◆ **TASK TO COMPLETE**:
Repeat the data word for word and skip the pictures.

--- EXERCISE MATERIAL Enclosed Below ---

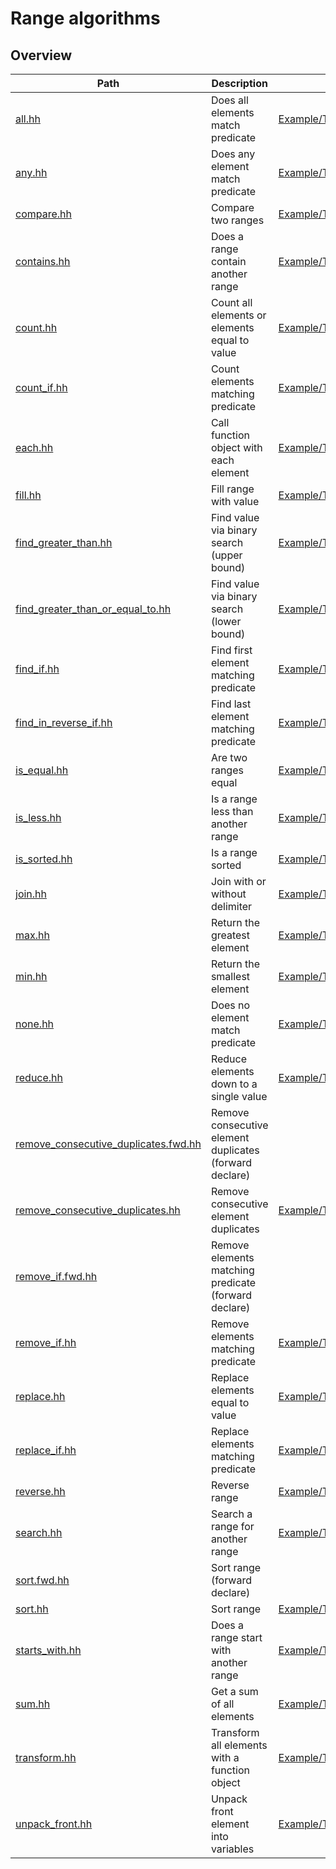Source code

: # Range algorithms

## Overview

| Path                                                                           | Description                                             |                                                        |
| ------------------------------------------------------------------------------ | ------------------------------------------------------- | ------------------------------------------------------ |
| [all.hh](all.hh)                                                               | Does all elements match predicate                       | [Example/Tests](all.test.cc)                           |
| [any.hh](any.hh)                                                               | Does any element match predicate                        | [Example/Tests](any.test.cc)                           |
| [compare.hh](compare.hh)                                                       | Compare two ranges                                      | [Example/Tests](compare.test.cc)                       |
| [contains.hh](contains.hh)                                                     | Does a range contain another range                      | [Example/Tests](contains.test.cc)                      |
| [count.hh](count.hh)                                                           | Count all elements or elements equal to value           | [Example/Tests](count.test.cc)                         |
| [count\_if.hh](count_if.hh)                                                    | Count elements matching predicate                       | [Example/Tests](count_if.test.cc)                      |
| [each.hh](each.hh)                                                             | Call function object with each element                  | [Example/Tests](each.test.cc)                          |
| [fill.hh](fill.hh)                                                             | Fill range with value                                   | [Example/Tests](fill.test.cc)                          |
| [find\_greater\_than.hh](find_greater_than.hh)                                 | Find value via binary search (upper bound)              | [Example/Tests](find_greater_than.test.cc)             |
| [find\_greater\_than\_or\_equal\_to.hh](find_greater_than_or_equal_to.hh)      | Find value via binary search (lower bound)              | [Example/Tests](find_greater_than_or_equal_to.test.cc) |
| [find\_if.hh](find_if.hh)                                                      | Find first element matching predicate                   | [Example/Tests](find_if.test.cc)                       |
| [find\_in\_reverse\_if.hh](find_in_reverse_if.hh)                              | Find last element matching predicate                    | [Example/Tests](find_in_reverse_if.test.cc)            |
| [is\_equal.hh](is_equal.hh)                                                    | Are two ranges equal                                    | [Example/Tests](is_equal.test.cc)                      |
| [is\_less.hh](is_less.hh)                                                      | Is a range less than another range                      | [Example/Tests](is_less.test.cc)                       |
| [is\_sorted.hh](is_sorted.hh)                                                  | Is a range sorted                                       | [Example/Tests](is_sorted.test.cc)                     |
| [join.hh](join.hh)                                                             | Join with or without delimiter                          | [Example/Tests](join.test.cc)                          |
| [max.hh](max.hh)                                                               | Return the greatest element                             | [Example/Tests](max.test.cc)                           |
| [min.hh](min.hh)                                                               | Return the smallest element                             | [Example/Tests](min.test.cc)                           |
| [none.hh](none.hh)                                                             | Does no element match predicate                         | [Example/Tests](none.test.cc)                          |
| [reduce.hh](reduce.hh)                                                         | Reduce elements down to a single value                  | [Example/Tests](reduce.test.cc)                        |
| [remove\_consecutive\_duplicates.fwd.hh](remove_consecutive_duplicates.fwd.hh) | Remove consecutive element duplicates (forward declare) |                                                        |
| [remove\_consecutive\_duplicates.hh](remove_consecutive_duplicates.hh)         | Remove consecutive element duplicates                   | [Example/Tests](remove_consecutive_duplicates.test.cc) |
| [remove\_if.fwd.hh](remove_if.fwd.hh)                                          | Remove elements matching predicate (forward declare)    |                                                        |
| [remove\_if.hh](remove_if.hh)                                                  | Remove elements matching predicate                      | [Example/Tests](remove_if.test.cc)                     |
| [replace.hh](replace.hh)                                                       | Replace elements equal to value                         | [Example/Tests](replace.test.cc)                       |
| [replace\_if.hh](replace_if.hh)                                                | Replace elements matching predicate                     | [Example/Tests](replace_if.test.cc)                    |
| [reverse.hh](reverse.hh)                                                       | Reverse range                                           | [Example/Tests](reverse.test.cc)                       |
| [search.hh](search.hh)                                                         | Search a range for another range                        | [Example/Tests](search.test.cc)                        |
| [sort.fwd.hh](sort.fwd.hh)                                                     | Sort range (forward declare)                            |                                                        |
| [sort.hh](sort.hh)                                                             | Sort range                                              | [Example/Tests](sort.test.cc)                          |
| [starts\_with.hh](starts_with.hh)                                              | Does a range start with another range                   | [Example/Tests](starts_with.test.cc)                   |
| [sum.hh](sum.hh)                                                               | Get a sum of all elements                               | [Example/Tests](sum.test.cc)                           |
| [transform.hh](transform.hh)                                                   | Transform all elements with a function object           | [Example/Tests](transform.test.cc)                     |
| [unpack\_front.hh](unpack_front.hh)                                            | Unpack front element into variables                     | [Example/Tests](unpack_front.test.cc)                  |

--- End of Enclosed EXERCISE MATERIAL ---

◆ **ANSWER TO THIS PROBLEM**:
Source code

: # Range algorithms

## Overview

| Path                                                                           | Description                                             |                                                        |
| ------------------------------------------------------------------------------ | ------------------------------------------------------- | ------------------------------------------------------ |
| [all.hh](all.hh)                                                               | Does all elements match predicate                       | [Example/Tests](all.test.cc)                           |
| [any.hh](any.hh)                                                               | Does any element match predicate                        | [Example/Tests](any.test.cc)                           |
| [compare.hh](compare.hh)                                                       | Compare two ranges                                      | [Example/Tests](compare.test.cc)                       |
| [contains.hh](contains.hh)                                                     | Does a range contain another range                      | [Example/Tests](contains.test.cc)                      |
| [count.hh](count.hh)                                                           | Count all elements or elements equal to value           | [Example/Tests](count.test.cc)                         |
| [count\_if.hh](count_if.hh)                                                    | Count elements matching predicate                       | [Example/Tests](count_if.test.cc)                      |
| [each.hh](each.hh)                                                             | Call function object with each element                  | [Example/Tests](each.test.cc)                          |
| [fill.hh](fill.hh)                                                             | Fill range with value                                   | [Example/Tests](fill.test.cc)                          |
| [find\_greater\_than.hh](find_greater_than.hh)                                 | Find value via binary search (upper bound)              | [Example/Tests](find_greater_than.test.cc)             |
| [find\_greater\_than\_or\_equal\_to.hh](find_greater_than_or_equal_to.hh)      | Find value via binary search (lower bound)              | [Example/Tests](find_greater_than_or_equal_to.test.cc) |
| [find\_if.hh](find_if.hh)                                                      | Find first element matching predicate                   | [Example/Tests](find_if.test.cc)                       |
| [find\_in\_reverse\_if.hh](find_in_reverse_if.hh)                              | Find last element matching predicate                    | [Example/Tests](find_in_reverse_if.test.cc)            |
| [is\_equal.hh](is_equal.hh)                                                    | Are two ranges equal                                    | [Example/Tests](is_equal.test.cc)                      |
| [is\_less.hh](is_less.hh)                                                      | Is a range less than another range                      | [Example/Tests](is_less.test.cc)                       |
| [is\_sorted.hh](is_sorted.hh)                                                  | Is a range sorted                                       | [Example/Tests](is_sorted.test.cc)                     |
| [join.hh](join.hh)                                                             | Join with or without delimiter                          | [Example/Tests](join.test.cc)                          |
| [max.hh](max.hh)                                                               | Return the greatest element                             | [Example/Tests](max.test.cc)                           |
| [min.hh](min.hh)                                                               | Return the smallest element                             | [Example/Tests](min.test.cc)                           |
| [none.hh](none.hh)                                                             | Does no element match predicate                         | [Example/Tests](none.test.cc)                          |
| [reduce.hh](reduce.hh)                                                         | Reduce elements down to a single value                  | [Example/Tests](reduce.test.cc)                        |
| [remove\_consecutive\_duplicates.fwd.hh](remove_consecutive_duplicates.fwd.hh) | Remove consecutive element duplicates (forward declare) |                                                        |
| [remove\_consecutive\_duplicates.hh](remove_consecutive_duplicates.hh)         | Remove consecutive element duplicates                   | [Example/Tests](remove_consecutive_duplicates.test.cc) |
| [remove\_if.fwd.hh](remove_if.fwd.hh)                                          | Remove elements matching predicate (forward declare)    |                                                        |
| [remove\_if.hh](remove_if.hh)                                                  | Remove elements matching predicate                      | [Example/Tests](remove_if.test.cc)                     |
| [replace.hh](replace.hh)                                                       | Replace elements equal to value                         | [Example/Tests](replace.test.cc)                       |
| [replace\_if.hh](replace_if.hh)                                                | Replace elements matching predicate                     | [Example/Tests](replace_if.test.cc)                    |
| [reverse.hh](reverse.hh)                                                       | Reverse range                                           | [Example/Tests](reverse.test.cc)                       |
| [search.hh](search.hh)                                                         | Search a range for another range                        | [Example/Tests](search.test.cc)                        |
| [sort.fwd.hh](sort.fwd.hh)                                                     | Sort range (forward declare)                            |                                                        |
| [sort.hh](sort.hh)                                                             | Sort range                                              | [Example/Tests](sort.test.cc)                          |
| [starts\_with.hh](starts_with.hh)                                              | Does a range start with another range                   | [Example/Tests](starts_with.test.cc)                   |
| [sum.hh](sum.hh)                                                               | Get a sum of all elements                               | [Example/Tests](sum.test.cc)                           |
| [transform.hh](transform.hh)                                                   | Transform all elements with a function object           | [Example/Tests](transform.test.cc)                     |
| [unpack\_front.hh](unpack_front.hh)                                            | Unpack front element into variables                     | [Example/Tests](unpack_front.test.cc)                  |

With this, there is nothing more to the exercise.